(Material provided Opens)

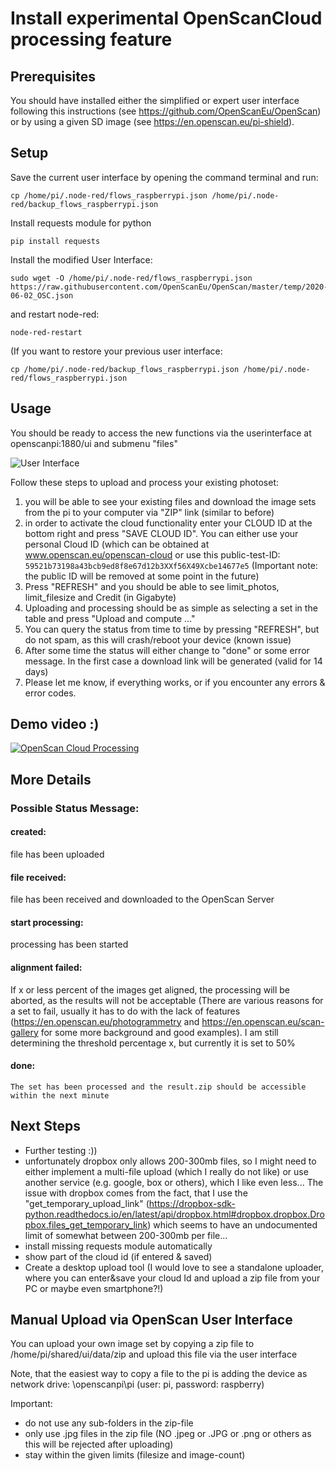 # Install experimental OpenScanCloud processing feature

##  Prerequisites

You should have installed either the simplified or expert user interface following this instructions (see https://github.com/OpenScanEu/OpenScan) or by using a given SD image (see https://en.openscan.eu/pi-shield).

## Setup

Save the current user interface by opening the command terminal and run:
```
cp /home/pi/.node-red/flows_raspberrypi.json /home/pi/.node-red/backup_flows_raspberrypi.json
```

Install requests module for python
```
pip install requests
```


Install the modified User Interface:
```
sudo wget -O /home/pi/.node-red/flows_raspberrypi.json https://raw.githubusercontent.com/OpenScanEu/OpenScan/master/temp/2020-06-02_OSC.json
```
  
and restart node-red:
```
node-red-restart
```

(If you want to restore your previous user interface:
```
cp /home/pi/.node-red/backup_flows_raspberrypi.json /home/pi/.node-red/flows_raspberrypi.json
```

## Usage

You should be ready to access the new functions via the userinterface at openscanpi:1880/ui and submenu "files"

![User Interface](https://i.imgur.com/LKgPVJb.png)

Follow these steps to upload and process your existing photoset:
1.	you will be able to see your existing files and download the image sets from the pi to your computer via "ZIP" link (similar to before)
2.	in order to activate the cloud functionality enter your CLOUD ID at the bottom right and press "SAVE CLOUD ID". You can either use your personal Cloud ID (which can be obtained at www.openscan.eu/openscan-cloud or use this public-test-ID: ```59521b73198a43bcb9ed8f8e67d12b3XXf56X49Xcbe14677e5```
(Important note: the public ID will be removed at some point in the future)
3.	Press "REFRESH" and you should be able to see limit_photos, limit_filesize and Credit (in Gigabyte)
4.	Uploading and processing should be as simple as selecting a set in the table and press "Upload and compute …"
5.	You can query the status from time to time by pressing "REFRESH", but do not spam, as this will crash/reboot your device (known issue)
6.  After some time the status will either change to "done" or some error message. In the first case a download link will be generated (valid for 14 days)
7.	Please let me know, if everything works, or if you encounter any errors & error codes.

## Demo video :)

[![OpenScan Cloud Processing](https://i.imgur.com/3m1JBVL.png)](https://youtu.be/EhvFq-OYa1g "OpenScan Cloud Processing")

## More Details

### Possible Status Message:

#### created:
  file has been uploaded

#### file received:
  file has been received and downloaded to the OpenScan Server

#### start processing:
  processing has been started

#### alignment failed:
  If x or less percent of the images get aligned, the processing will be aborted, as the results will not be acceptable (There are various reasons for a set to fail, usually      it has to do with the lack of features (https://en.openscan.eu/photogrammetry and https://en.openscan.eu/scan-gallery for some more background and good examples). I am still   determining the threshold percentage x, but currently it is set to 50%

#### done:
    The set has been processed and the result.zip should be accessible within the next minute

## Next Steps

* Further testing :))
* unfortunately dropbox only allows 200-300mb files, so I might need to either implement a multi-file upload (which I really do not like) or use another service (e.g. google, box or others), which I like even less... The issue with dropbox comes from the fact, that I use the "get_temporary_upload_link" (https://dropbox-sdk-python.readthedocs.io/en/latest/api/dropbox.html#dropbox.dropbox.Dropbox.files_get_temporary_link) which seems to have an undocumented limit of somewhat between 200-300mb per file...
* install missing requests module automatically
* show part of the cloud id (if entered & saved)
* Create a desktop upload tool (I would love to see a standalone uploader, where you can enter&save your cloud Id and upload a zip file from your PC or maybe even smartphone?!)

## Manual Upload via OpenScan User Interface

You can upload your own image set by copying a zip file to /home/pi/shared/ui/data/zip and upload this file via the user interface

Note, that the easiest way to copy a file to the pi is adding the device as network drive: \\openscanpi\pi (user: pi, password: raspberry)

Important:
* do not use any sub-folders in the zip-file
* only use .jpg files in the zip file (NO .jpeg or .JPG or .png or others as this will be rejected after uploading)
* stay within the given limits (filesize and image-count)
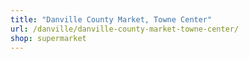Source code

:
 ```yaml
---
title: "Danville County Market, Towne Center"
url: /danville/danville-county-market-towne-center/
shop: supermarket
---
```

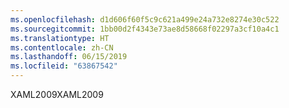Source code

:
 ```yaml
---
ms.openlocfilehash: d1d606f60f5c9c621a499e24a732e8274e30c522
ms.sourcegitcommit: 1bb00d2f4343e73ae8d58668f02297a3cf10a4c1
ms.translationtype: HT
ms.contentlocale: zh-CN
ms.lasthandoff: 06/15/2019
ms.locfileid: "63867542"
---
```

<span data-ttu-id="e1e5b-101">XAML2009</span><span class="sxs-lookup"><span data-stu-id="e1e5b-101">XAML2009</span></span>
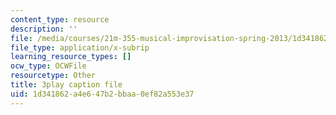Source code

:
 ```yaml
---
content_type: resource
description: ''
file: /media/courses/21m-355-musical-improvisation-spring-2013/1d341862a4e647b2bbaa0ef82a553e37_qo-XkWeLWLs.srt
file_type: application/x-subrip
learning_resource_types: []
ocw_type: OCWFile
resourcetype: Other
title: 3play caption file
uid: 1d341862-a4e6-47b2-bbaa-0ef82a553e37
---
```

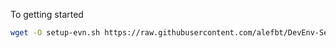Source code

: 
To getting started

```bash
wget -O setup-evn.sh https://raw.githubusercontent.com/alefbt/DevEnv-Setup/main/setup-env.sh && sh setup-evn.sh
```

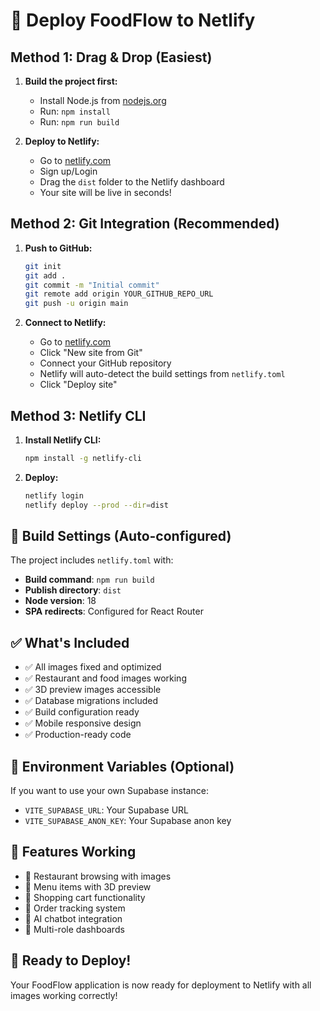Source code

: # 🚀 Deploy FoodFlow to Netlify

## Method 1: Drag & Drop (Easiest)

1. **Build the project first:**
   - Install Node.js from [nodejs.org](https://nodejs.org)
   - Run: `npm install`
   - Run: `npm run build`

2. **Deploy to Netlify:**
   - Go to [netlify.com](https://netlify.com)
   - Sign up/Login
   - Drag the `dist` folder to the Netlify dashboard
   - Your site will be live in seconds!

## Method 2: Git Integration (Recommended)

1. **Push to GitHub:**
   ```bash
   git init
   git add .
   git commit -m "Initial commit"
   git remote add origin YOUR_GITHUB_REPO_URL
   git push -u origin main
   ```

2. **Connect to Netlify:**
   - Go to [netlify.com](https://netlify.com)
   - Click "New site from Git"
   - Connect your GitHub repository
   - Netlify will auto-detect the build settings from `netlify.toml`
   - Click "Deploy site"

## Method 3: Netlify CLI

1. **Install Netlify CLI:**
   ```bash
   npm install -g netlify-cli
   ```

2. **Deploy:**
   ```bash
   netlify login
   netlify deploy --prod --dir=dist
   ```

## 🎯 Build Settings (Auto-configured)

The project includes `netlify.toml` with:
- **Build command**: `npm run build`
- **Publish directory**: `dist`
- **Node version**: 18
- **SPA redirects**: Configured for React Router

## ✅ What's Included

- ✅ All images fixed and optimized
- ✅ Restaurant and food images working
- ✅ 3D preview images accessible
- ✅ Database migrations included
- ✅ Build configuration ready
- ✅ Mobile responsive design
- ✅ Production-ready code

## 🔧 Environment Variables (Optional)

If you want to use your own Supabase instance:
- `VITE_SUPABASE_URL`: Your Supabase URL
- `VITE_SUPABASE_ANON_KEY`: Your Supabase anon key

## 📱 Features Working

- 🍕 Restaurant browsing with images
- 🍔 Menu items with 3D preview
- 🛒 Shopping cart functionality
- 📱 Order tracking system
- 🤖 AI chatbot integration
- 👥 Multi-role dashboards

## 🎉 Ready to Deploy!

Your FoodFlow application is now ready for deployment to Netlify with all images working correctly!
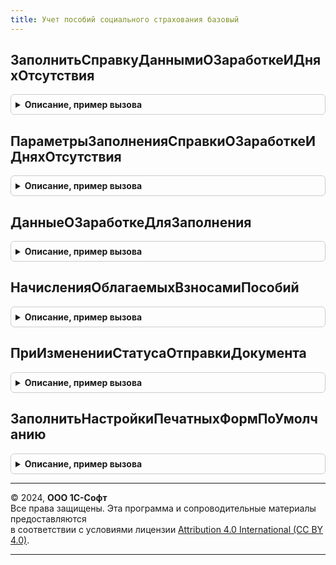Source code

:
 ```yaml
---
title: Учет пособий социального страхования базовый
---
```



## ЗаполнитьСправкуДаннымиОЗаработкеИДняхОтсутствия
<details style="margin: 1em 0; padding: 0.5em; border: 1px solid #ccc; border-radius: 6px;">

<summary style="font-weight: bold; cursor: pointer;">Описание, пример вызова</summary>

```bsl

// Заполняет табличные части документа "ИсходящаяСправкаОЗаработкеДляРасчетаПособий".
//
// Параметры:
//  Объект -  ДокументОбъект.ИсходящаяСправкаОЗаработкеДляРасчетаПособий
//  ПараметрыЗаполнения - см. ПараметрыЗаполненияСправкиОЗаработкеИДняхОтсутствия.
//
// Возвращаемое значение:
//	Истина, если данные в объекте были обновлены.
//
Функция ЗаполнитьСправкуДаннымиОЗаработкеИДняхОтсутствия(Объект, ПараметрыЗаполнения) Экспорт
```

Пример вызова
```bsl
Результат = УчетПособийСоциальногоСтрахованияБазовый.ЗаполнитьСправкуДаннымиОЗаработкеИДняхОтсутствия(Объект, ПараметрыЗаполнения) 
```
</details>

## ПараметрыЗаполненияСправкиОЗаработкеИДняхОтсутствия
<details style="margin: 1em 0; padding: 0.5em; border: 1px solid #ccc; border-radius: 6px;">

<summary style="font-weight: bold; cursor: pointer;">Описание, пример вызова</summary>

```bsl

// Формирует параметры для создания временных таблиц используемых для заполнения справки о заработке для расчета
// пособий.
//
// Параметры:
//  Объект - ДокументОбъект.СправкаОЗаработкеДляРасчетаПособий.
//
// Возвращаемое значение:
//    Структура:
//		ГодНачало
//		ГодОкончание
//		Сотрудник
//		Организация
//      ПоВсемОП - данные по Организации или по ГоловнойОрганизации.
//      Обновление - учитывать ли зафиксированные в документе реквизиты.
//      РасчетныеГоды - отбор заполняемых лет, входящих в период между ГодНачало и ГодОкончание.
//      ОграничиватьРазмерЗаработка - применять ли ограничение базой страховых взносов.
//
Функция ПараметрыЗаполненияСправкиОЗаработкеИДняхОтсутствия(Объект = Неопределено) Экспорт
```

Пример вызова
```bsl
Результат = УчетПособийСоциальногоСтрахованияБазовый.ПараметрыЗаполненияСправкиОЗаработкеИДняхОтсутствия(Объект);
```
</details>

## ДанныеОЗаработкеДляЗаполнения
<details style="margin: 1em 0; padding: 0.5em; border: 1px solid #ccc; border-radius: 6px;">

<summary style="font-weight: bold; cursor: pointer;">Описание, пример вызова</summary>

```bsl

// Возвращает таблицу с данными о заработке сотрудника по годам.
//
// Параметры:
//  ПараметрыЗаполнения - Структура, состав см. в
//                        УчетПособийСоциальногоСтрахования.ПараметрыЗаполненияСправкиОЗаработкеИДняхОтсутствия.
//
// Возвращаемое значение:
//  Таблица значений с колонками:
//		РасчетныйГод
//		Заработок
//
Функция ДанныеОЗаработкеДляЗаполнения(ПараметрыЗаполнения) Экспорт
```

Пример вызова
```bsl
Результат = УчетПособийСоциальногоСтрахованияБазовый.ДанныеОЗаработкеДляЗаполнения(ПараметрыЗаполнения) 
```
</details>

## НачисленияОблагаемыхВзносамиПособий
<details style="margin: 1em 0; padding: 0.5em; border: 1px solid #ccc; border-radius: 6px;">

<summary style="font-weight: bold; cursor: pointer;">Описание, пример вызова</summary>

```bsl

// Возвращает массив ссылок из ПВР Начисления, соответствующих облагаемым взносами компенсациям, возмещаемым из бюджета ФСС
// (в частности, оплата 4-х дополнительных выходных дней для ухода за детьми инвалидами).
//
// Параметры:
//	нет
//
// Возвращаемое значение:
//	Массив
//
Функция НачисленияОблагаемыхВзносамиПособий() Экспорт
```

Пример вызова
```bsl
Результат = УчетПособийСоциальногоСтрахованияБазовый.НачисленияОблагаемыхВзносамиПособий() 
```
</details>

## ПриИзмененииСтатусаОтправкиДокумента
<details style="margin: 1em 0; padding: 0.5em; border: 1px solid #ccc; border-radius: 6px;">

<summary style="font-weight: bold; cursor: pointer;">Описание, пример вызова</summary>

```bsl

// См. ЭлектронныйДокументооборотСКонтролирующимиОрганамиВызовСервераПереопределяемый.ПриИзмененииСтатусаОтправкиДокумента.
Функция ПриИзмененииСтатусаОтправкиДокумента(Ссылка, СтатусОтправки) Экспорт
```

Пример вызова
```bsl
Результат = УчетПособийСоциальногоСтрахованияБазовый.ПриИзмененииСтатусаОтправкиДокумента(Ссылка, СтатусОтправки) 
```
</details>

## ЗаполнитьНастройкиПечатныхФормПоУмолчанию
<details style="margin: 1em 0; padding: 0.5em; border: 1px solid #ccc; border-radius: 6px;">

<summary style="font-weight: bold; cursor: pointer;">Описание, пример вызова</summary>

```bsl

Процедура ЗаполнитьНастройкиПечатныхФормПоУмолчанию(ОписанияНастроек) Экспорт
```

Пример вызова
```bsl
УчетПособийСоциальногоСтрахованияБазовый.ЗаполнитьНастройкиПечатныхФормПоУмолчанию(ОписанияНастроек) 
```
</details>

---

© 2024, **ООО 1С-Софт**  
Все права защищены. Эта программа и сопроводительные материалы предоставляются  
в соответствии с условиями лицензии [Attribution 4.0 International (CC BY 4.0)](https://creativecommons.org/licenses/by/4.0/legalcode).

---
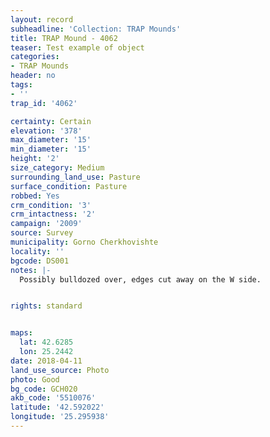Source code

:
 ```yaml
---
layout: record
subheadline: 'Collection: TRAP Mounds'
title: TRAP Mound - 4062
teaser: Test example of object
categories:
- TRAP Mounds
header: no
tags:
- ''
trap_id: '4062'

certainty: Certain
elevation: '378'
max_diameter: '15'
min_diameter: '15'
height: '2'
size_category: Medium
surrounding_land_use: Pasture
surface_condition: Pasture
robbed: Yes
crm_condition: '3'
crm_intactness: '2'
campaign: '2009'
source: Survey
municipality: Gorno Cherkhovishte
locality: ''
bgcode: DS001
notes: |-
  Possibly bulldozed over, edges cut away on the W side.


rights: standard


maps:
  lat: 42.6285
  lon: 25.2442
date: 2018-04-11
land_use_source: Photo
photo: Good
bg_code: GCH020
akb_code: '5510076'
latitude: '42.592022'
longitude: '25.295938'
---
```


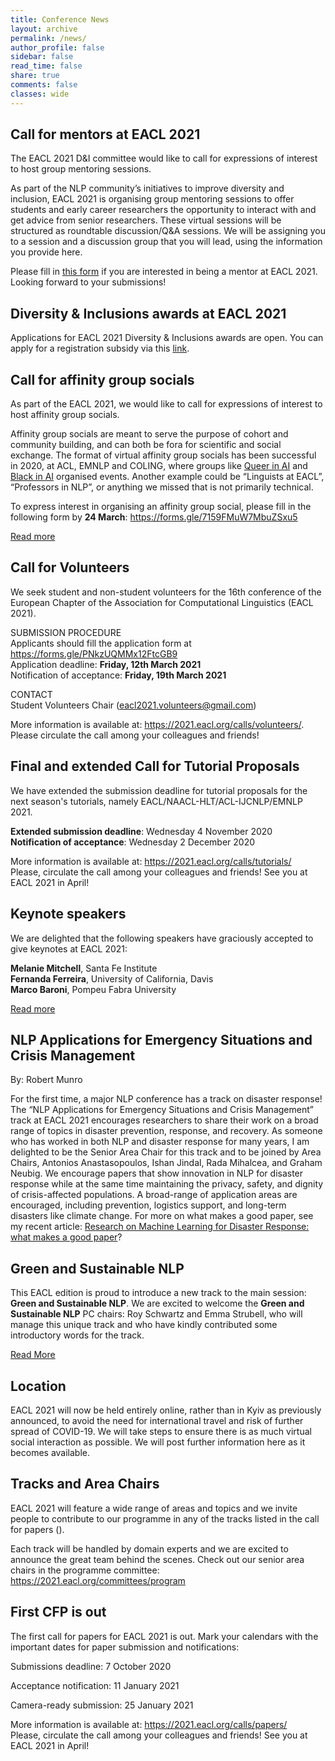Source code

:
 ```yaml
---
title: Conference News
layout: archive
permalink: /news/
author_profile: false
sidebar: false
read_time: false
share: true
comments: false
classes: wide
---
```

<div class="notice--info" markdown="1">
  <h2>Call for mentors at EACL 2021</h2>

  The EACL 2021 D&I committee would like to call for expressions of interest to host group mentoring sessions.

  As part of the NLP community’s initiatives to improve diversity and inclusion, EACL 2021 is organising group mentoring sessions to offer students and early career researchers the opportunity to interact with and get advice from senior researchers. These virtual sessions will be structured as roundtable discussion/Q&A sessions. We will be assigning you to a session and a discussion group that you will lead, using the information you provide here.

  Please fill in [this form](https://docs.google.com/forms/d/e/1FAIpQLSerFIYCSZbMXCdceEBq67XGlPVBLt3fZUZAOEsblEu9XAh70A/viewform) if you are interested in being a mentor at EACL 2021.<br/>
  Looking forward to your submissions!
</div>

<div class="notice--info" markdown="1">
  <h2>Diversity & Inclusions awards at EACL 2021</h2>

  Applications for EACL 2021 Diversity & Inclusions awards are open. You can apply for a registration subsidy via this [link](https://forms.gle/MDoWCXaLG8jLDBkh9).
</div>

<div class="notice--info" markdown="1">
  <h2>Call for affinity group socials</h2>

  As part of the EACL 2021, we would like to call for expressions of interest to host affinity group socials.

  Affinity group socials are meant to serve the purpose of cohort and community building, and can both be fora for scientific and social exchange. The format of virtual affinity group socials has been successful in 2020, at ACL, EMNLP and COLING, where groups like [Queer in AI](https://sites.google.com/view/queer-in-ai/) and [Black in AI](https://blackinai.github.io/) organised events. Another example could be “Linguists at EACL”, “Professors in NLP”, or anything we missed that is not primarily technical.

  To express interest in organising an affinity group social, please fill in the following form by **24 March**: <https://forms.gle/7159FMuW7MbuZSxu5>

  <a href="{{ '/news/affinity-group-socials' | relative_url }}">Read more</a>
</div>

<div class="notice--info" markdown="1">
  <h2>Call for Volunteers</h2>

  We seek student and non-student volunteers for the 16th conference of the European Chapter of the Association for Computational Linguistics (EACL 2021).

  SUBMISSION PROCEDURE<br/>
  Applicants should fill the application form at <https://forms.gle/PNkzUQMMx12FtcGB9><br/>
  Application deadline: **Friday, 12th March 2021**<br/>
  Notification of acceptance: **Friday, 19th March 2021**

  CONTACT<br/>
  Student Volunteers Chair ([eacl2021.volunteers@gmail.com](mailto:eacl2021.volunteers@gmail.com))

  More information is available at: <https://2021.eacl.org/calls/volunteers/>.<br/>
  Please circulate the call among your colleagues and friends!
</div>

<div class="notice--info" markdown="1">
  <h2>Final and extended Call for Tutorial Proposals</h2>

  We have extended the submission deadline for tutorial proposals for the next season's tutorials, namely EACL/NAACL-HLT/ACL-IJCNLP/EMNLP 2021.

  <strong>Extended submission deadline</strong>: Wednesday 4 November 2020<br/>
  <strong>Notification of acceptance</strong>: Wednesday 2 December 2020

  More information is available at: <https://2021.eacl.org/calls/tutorials/><br/>
  Please, circulate the call among your colleagues and friends! See you at EACL 2021 in April!
</div>

<div class="notice--info" markdown="1">
  <h2>Keynote speakers</h2>

  We are delighted that the following speakers have graciously accepted to give keynotes at EACL 2021:

  <strong>Melanie Mitchell</strong>, Santa Fe Institute<br/>
  <strong>Fernanda Ferreira</strong>, University of California, Davis<br/>
  <strong>Marco Baroni</strong>, Pompeu Fabra University

  [Read more](/program/keynotes)
</div>

<div class="notice--info" markdown="1">
  <h2>NLP Applications for Emergency Situations and Crisis Management</h2>

  By: Robert Munro

  For the first time, a major NLP conference has a track on disaster response! The “NLP Applications for Emergency Situations and Crisis Management” track at EACL 2021 encourages researchers to share their work on a broad range of topics in disaster prevention, response, and recovery. As someone who has worked in both NLP and disaster response for many years, I am delighted to be the Senior Area Chair for this track and to be joined by Area Chairs, Antonios Anastasopoulos, Ishan Jindal, Rada Mihalcea, and Graham Neubig. We encourage papers that show innovation in NLP for disaster response while at the same time maintaining the privacy, safety, and dignity of crisis-affected populations. A broad-range of application areas are encouraged, including prevention, logistics support, and long-term disasters like climate change. For more on what makes a good paper, see my recent article: [Research on Machine Learning for Disaster Response: what makes a good paper](https://towardsdatascience.com/research-on-machine-learning-for-disaster-response-b65f3e97c018?source=friends_link&sk=e2e8e7ef66cae276bde29298b7516955)?
</div>

<div class="notice--info" markdown="1">
  <h2>Green and Sustainable NLP</h2>

  This EACL edition is proud to introduce a new track to the main session: **Green and Sustainable NLP**.
  We are excited to welcome the **Green and Sustainable NLP** PC chairs: Roy Schwartz and Emma Strubell, who will manage this unique
  track and who have kindly contributed some introductory words for the track.

  [Read More](/news/green-and-sustainable-nlp)
</div>

<div class="notice--info" markdown="1">
  <h2>Location</h2>

  EACL 2021 will now be held entirely online, rather than in Kyiv as previously announced, to avoid the need for international travel and risk of further spread of COVID-19. We will take steps to ensure there is as much virtual social interaction as possible. We will post further information here as it becomes available.
</div>

<div class="notice--info" markdown="1">
  <h2>Tracks and Area Chairs</h2>
  EACL 2021 will feature a wide range of areas and topics and we invite people to contribute to our programme in any of the tracks listed in the call for papers (<https://2021.eacl.org/calls/papers/>).

  Each track will be handled by domain experts and we are excited to announce the great team behind the scenes. Check out our senior area chairs in the programme committee: <https://2021.eacl.org/committees/program>
</div>

<div class="notice--info" markdown="1">
  <h2>First CFP is out</h2>

  The first call for papers for EACL 2021 is out. Mark your calendars with the important dates for paper submission and notifications:

  Submissions deadline: 7 October 2020

  Acceptance notification: 11 January 2021

  Camera-ready submission: 25 January 2021

  More information is available at: <https://2021.eacl.org/calls/papers/><br/>
  Please, circulate the call among your colleagues and friends! See you at EACL 2021 in April!
</div>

(Material provided Closes)

* _About this exercise_:
Counting only lines that hold the word "calls", state how many the material contains, and add nothing.

* _Output_:
4